• **Activity**
Take the data below and filter it for lines containing the word "quite"; show each line found.

[Dataset items]
# # #

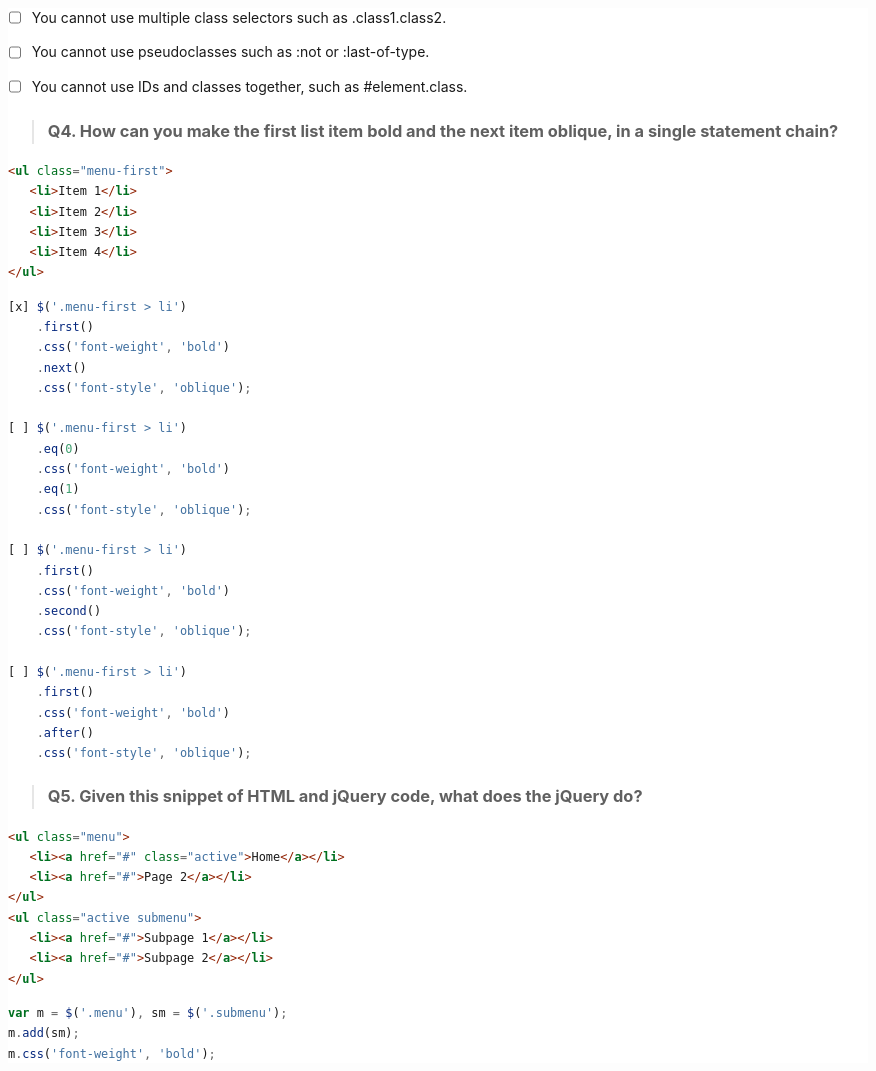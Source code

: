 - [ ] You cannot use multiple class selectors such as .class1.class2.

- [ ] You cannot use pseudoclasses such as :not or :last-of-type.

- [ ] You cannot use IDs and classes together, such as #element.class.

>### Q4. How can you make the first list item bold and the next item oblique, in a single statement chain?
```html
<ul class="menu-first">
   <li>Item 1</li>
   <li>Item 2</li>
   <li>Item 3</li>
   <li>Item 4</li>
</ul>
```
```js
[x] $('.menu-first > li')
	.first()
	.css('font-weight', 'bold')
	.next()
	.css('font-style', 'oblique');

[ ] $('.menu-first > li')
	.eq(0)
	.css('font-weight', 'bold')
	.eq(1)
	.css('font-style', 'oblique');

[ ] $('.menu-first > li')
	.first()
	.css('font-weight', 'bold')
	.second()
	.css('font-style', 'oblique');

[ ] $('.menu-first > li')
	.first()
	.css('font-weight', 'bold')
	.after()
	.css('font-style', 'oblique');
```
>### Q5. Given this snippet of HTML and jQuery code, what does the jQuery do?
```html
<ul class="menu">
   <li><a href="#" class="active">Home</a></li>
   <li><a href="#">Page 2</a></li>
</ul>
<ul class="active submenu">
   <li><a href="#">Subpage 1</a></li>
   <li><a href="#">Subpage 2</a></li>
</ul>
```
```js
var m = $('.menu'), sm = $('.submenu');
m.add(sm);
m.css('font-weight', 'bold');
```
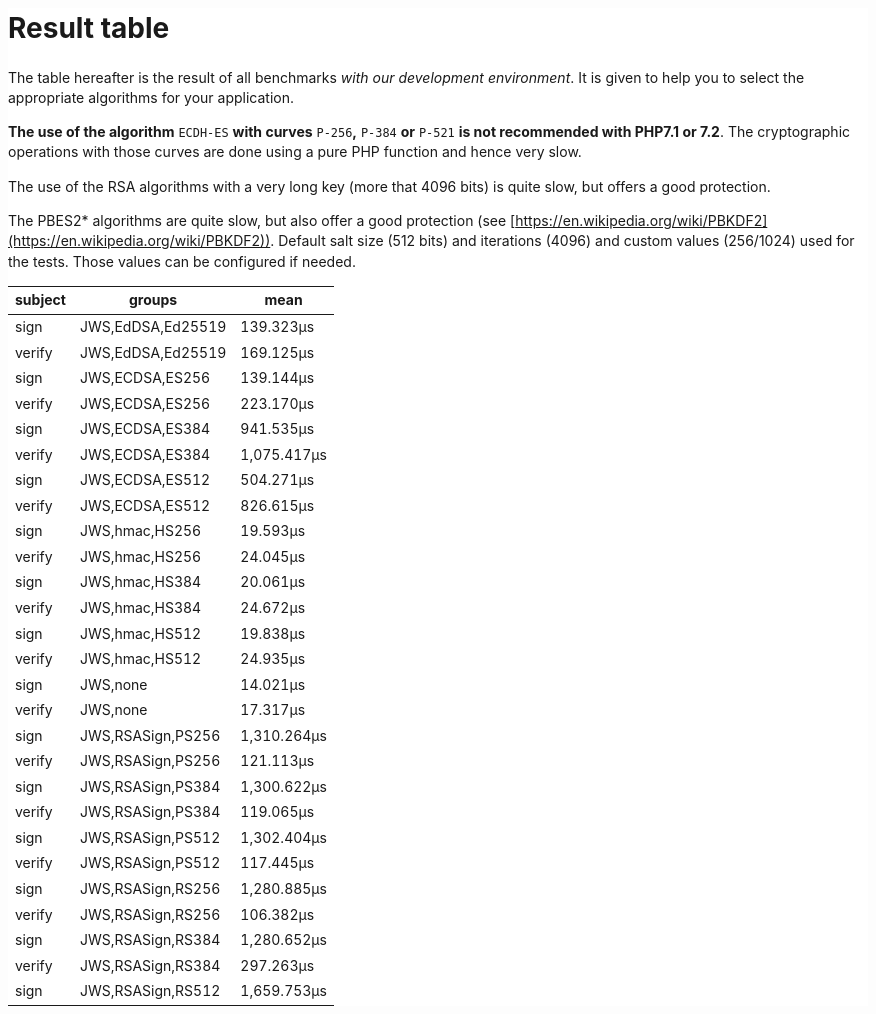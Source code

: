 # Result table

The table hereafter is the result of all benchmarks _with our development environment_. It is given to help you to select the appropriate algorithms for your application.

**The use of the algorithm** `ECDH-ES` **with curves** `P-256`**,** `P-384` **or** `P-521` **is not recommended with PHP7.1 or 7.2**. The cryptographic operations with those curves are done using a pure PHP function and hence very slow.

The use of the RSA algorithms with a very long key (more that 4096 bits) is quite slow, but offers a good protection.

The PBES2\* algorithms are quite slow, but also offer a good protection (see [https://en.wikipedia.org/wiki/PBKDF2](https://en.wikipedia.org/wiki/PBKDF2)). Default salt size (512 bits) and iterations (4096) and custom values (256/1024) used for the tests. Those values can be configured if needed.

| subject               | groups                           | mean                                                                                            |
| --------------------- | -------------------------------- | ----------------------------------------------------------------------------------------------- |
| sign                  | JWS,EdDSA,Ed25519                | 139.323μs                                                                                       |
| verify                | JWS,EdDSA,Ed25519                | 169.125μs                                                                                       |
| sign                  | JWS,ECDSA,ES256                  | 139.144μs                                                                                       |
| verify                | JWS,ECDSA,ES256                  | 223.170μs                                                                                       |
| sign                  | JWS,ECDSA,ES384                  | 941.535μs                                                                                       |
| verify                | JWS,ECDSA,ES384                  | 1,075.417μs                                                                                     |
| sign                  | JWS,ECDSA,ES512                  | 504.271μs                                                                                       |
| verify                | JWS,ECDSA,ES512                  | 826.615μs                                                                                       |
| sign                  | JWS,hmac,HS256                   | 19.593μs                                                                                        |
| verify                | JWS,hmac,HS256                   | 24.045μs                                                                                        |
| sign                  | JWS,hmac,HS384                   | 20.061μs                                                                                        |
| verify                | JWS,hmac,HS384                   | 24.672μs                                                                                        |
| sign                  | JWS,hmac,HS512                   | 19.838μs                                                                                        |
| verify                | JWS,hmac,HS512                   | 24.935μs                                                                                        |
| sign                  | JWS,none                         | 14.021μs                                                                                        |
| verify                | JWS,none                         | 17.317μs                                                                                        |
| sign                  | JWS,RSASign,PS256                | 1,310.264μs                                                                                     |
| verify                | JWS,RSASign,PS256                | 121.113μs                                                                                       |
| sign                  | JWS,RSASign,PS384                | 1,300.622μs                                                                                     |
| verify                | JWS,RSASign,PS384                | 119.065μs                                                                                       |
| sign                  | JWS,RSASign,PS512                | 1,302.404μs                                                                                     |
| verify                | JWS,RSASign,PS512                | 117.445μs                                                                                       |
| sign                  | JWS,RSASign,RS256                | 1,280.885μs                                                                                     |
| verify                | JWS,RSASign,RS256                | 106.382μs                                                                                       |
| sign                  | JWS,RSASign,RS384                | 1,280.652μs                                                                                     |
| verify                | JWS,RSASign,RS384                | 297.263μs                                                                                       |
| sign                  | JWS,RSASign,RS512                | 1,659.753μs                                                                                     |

# # #

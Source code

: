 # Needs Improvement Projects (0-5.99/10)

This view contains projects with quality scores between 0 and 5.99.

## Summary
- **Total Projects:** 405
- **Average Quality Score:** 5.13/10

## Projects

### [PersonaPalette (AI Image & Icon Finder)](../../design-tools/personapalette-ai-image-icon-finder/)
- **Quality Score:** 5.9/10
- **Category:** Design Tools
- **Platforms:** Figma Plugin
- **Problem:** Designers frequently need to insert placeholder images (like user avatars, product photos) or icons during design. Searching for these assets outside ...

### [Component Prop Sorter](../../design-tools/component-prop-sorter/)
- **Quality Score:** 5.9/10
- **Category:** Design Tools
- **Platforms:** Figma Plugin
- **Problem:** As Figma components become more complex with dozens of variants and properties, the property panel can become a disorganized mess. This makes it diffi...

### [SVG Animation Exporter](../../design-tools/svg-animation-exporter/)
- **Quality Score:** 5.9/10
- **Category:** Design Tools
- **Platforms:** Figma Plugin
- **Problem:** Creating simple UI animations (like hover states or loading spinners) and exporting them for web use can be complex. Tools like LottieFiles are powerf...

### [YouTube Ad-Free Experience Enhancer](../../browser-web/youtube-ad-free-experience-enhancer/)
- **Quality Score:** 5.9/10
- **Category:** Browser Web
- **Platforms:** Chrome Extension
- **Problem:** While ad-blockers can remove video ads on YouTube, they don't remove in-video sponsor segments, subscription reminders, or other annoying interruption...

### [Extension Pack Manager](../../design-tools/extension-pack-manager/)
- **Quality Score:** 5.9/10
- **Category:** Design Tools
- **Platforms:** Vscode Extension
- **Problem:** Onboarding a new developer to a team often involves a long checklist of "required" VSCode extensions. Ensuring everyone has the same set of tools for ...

# # #

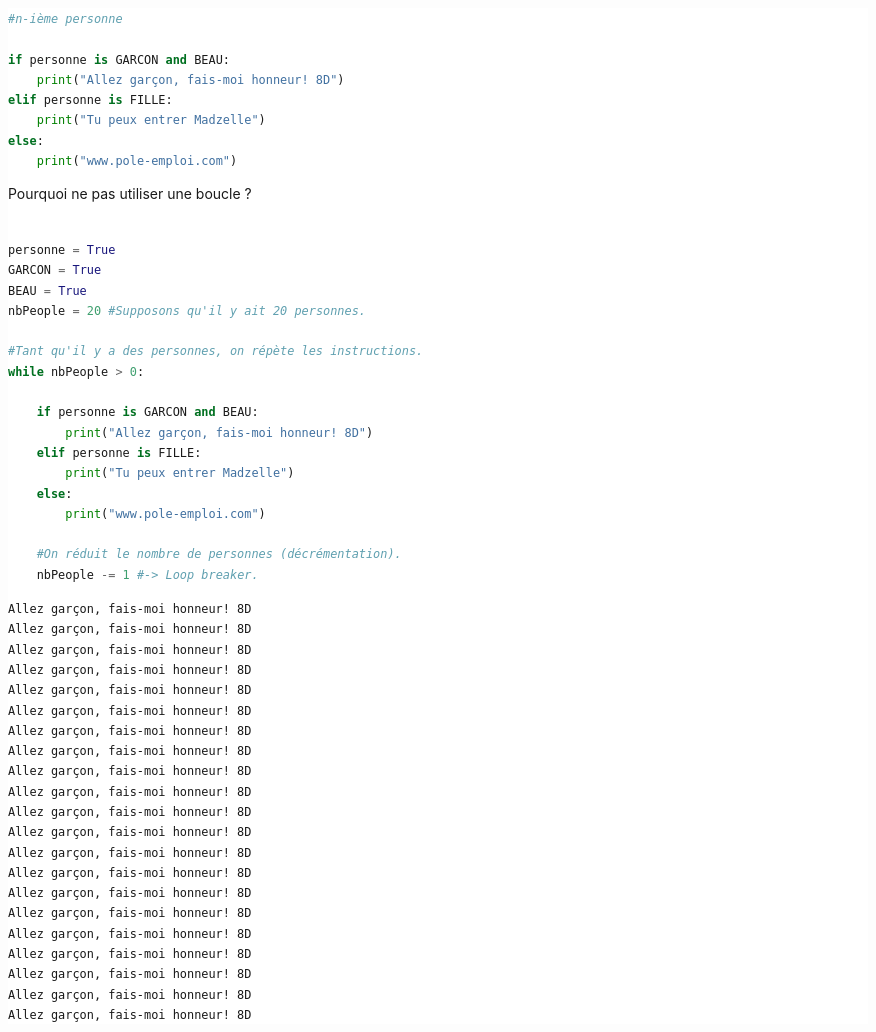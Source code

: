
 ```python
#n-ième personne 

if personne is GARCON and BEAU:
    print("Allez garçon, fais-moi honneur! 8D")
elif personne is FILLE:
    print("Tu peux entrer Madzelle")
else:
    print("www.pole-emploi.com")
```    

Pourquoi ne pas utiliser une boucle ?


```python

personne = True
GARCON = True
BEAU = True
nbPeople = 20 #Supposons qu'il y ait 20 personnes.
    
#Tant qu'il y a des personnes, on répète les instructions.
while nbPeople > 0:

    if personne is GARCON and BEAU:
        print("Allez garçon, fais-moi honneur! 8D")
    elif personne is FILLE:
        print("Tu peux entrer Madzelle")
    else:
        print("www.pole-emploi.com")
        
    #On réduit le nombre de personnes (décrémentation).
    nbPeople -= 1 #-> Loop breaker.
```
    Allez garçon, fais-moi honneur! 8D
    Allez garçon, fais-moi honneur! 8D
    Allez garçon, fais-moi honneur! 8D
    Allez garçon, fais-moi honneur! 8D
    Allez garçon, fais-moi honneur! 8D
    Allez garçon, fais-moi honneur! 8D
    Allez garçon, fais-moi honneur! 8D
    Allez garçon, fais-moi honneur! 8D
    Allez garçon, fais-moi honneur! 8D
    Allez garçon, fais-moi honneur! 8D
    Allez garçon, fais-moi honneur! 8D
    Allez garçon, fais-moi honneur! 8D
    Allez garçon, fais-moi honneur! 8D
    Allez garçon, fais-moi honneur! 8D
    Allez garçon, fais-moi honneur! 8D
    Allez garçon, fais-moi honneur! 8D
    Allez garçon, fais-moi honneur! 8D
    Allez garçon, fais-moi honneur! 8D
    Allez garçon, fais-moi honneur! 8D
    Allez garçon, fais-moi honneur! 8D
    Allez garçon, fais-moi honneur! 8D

# # #

• **Response to this task**
The use of the RSA algorithms with a very long key (more that 4096 bits) is quite slow, but offers a good protection.
The PBES2\* algorithms are quite slow, but also offer a good protection (see [https://en.wikipedia.org/wiki/PBKDF2](https://en.wikipedia.org/wiki/PBKDF2)). Default salt size (512 bits) and iterations (4096) and custom values (256/1024) used for the tests. Those values can be configured if needed.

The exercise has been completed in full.